──────── RECORDS TO USE ────────

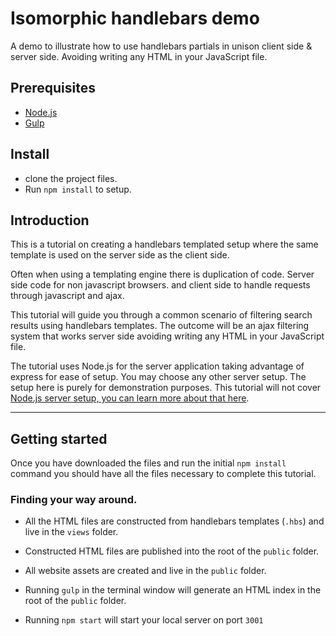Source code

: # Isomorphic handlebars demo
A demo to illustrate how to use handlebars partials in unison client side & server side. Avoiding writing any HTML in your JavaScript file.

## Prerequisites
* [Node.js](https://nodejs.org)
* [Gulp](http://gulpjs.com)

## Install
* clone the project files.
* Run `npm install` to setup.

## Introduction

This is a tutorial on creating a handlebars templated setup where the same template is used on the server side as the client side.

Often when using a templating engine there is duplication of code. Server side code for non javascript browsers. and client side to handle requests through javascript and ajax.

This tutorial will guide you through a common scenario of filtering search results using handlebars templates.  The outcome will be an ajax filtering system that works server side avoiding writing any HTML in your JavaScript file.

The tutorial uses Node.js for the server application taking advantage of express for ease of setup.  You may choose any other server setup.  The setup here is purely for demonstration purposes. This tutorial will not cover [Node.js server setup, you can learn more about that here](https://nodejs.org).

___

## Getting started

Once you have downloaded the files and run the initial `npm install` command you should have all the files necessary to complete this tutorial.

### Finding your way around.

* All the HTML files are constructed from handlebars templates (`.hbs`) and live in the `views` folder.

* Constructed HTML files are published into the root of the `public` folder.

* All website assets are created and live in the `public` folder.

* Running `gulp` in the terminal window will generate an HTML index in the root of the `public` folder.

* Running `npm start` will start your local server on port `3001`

────────
──────── RECORDS TO USE ────────

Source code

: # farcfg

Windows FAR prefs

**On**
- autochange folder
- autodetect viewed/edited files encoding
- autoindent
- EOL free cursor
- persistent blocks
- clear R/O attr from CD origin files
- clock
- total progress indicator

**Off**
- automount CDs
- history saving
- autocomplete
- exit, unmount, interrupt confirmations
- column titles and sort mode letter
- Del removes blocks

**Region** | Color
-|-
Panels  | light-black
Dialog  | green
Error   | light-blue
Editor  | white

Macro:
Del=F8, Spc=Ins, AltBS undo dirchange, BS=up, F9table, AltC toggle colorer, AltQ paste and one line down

────────

_REQUIRED ACTION_:
Your answer should consist only of the lines above between the line holding "Once you have" and the line holding "will start your", inclusive, each transcribed exactly.

_OUTPUT_:
Once you have downloaded the files and run the initial `npm install` command you should have all the files necessary to complete this tutorial.

### Finding your way around.

* All the HTML files are constructed from handlebars templates (`.hbs`) and live in the `views` folder.

* Constructed HTML files are published into the root of the `public` folder.

* All website assets are created and live in the `public` folder.

* Running `gulp` in the terminal window will generate an HTML index in the root of the `public` folder.

* Running `npm start` will start your local server on port `3001`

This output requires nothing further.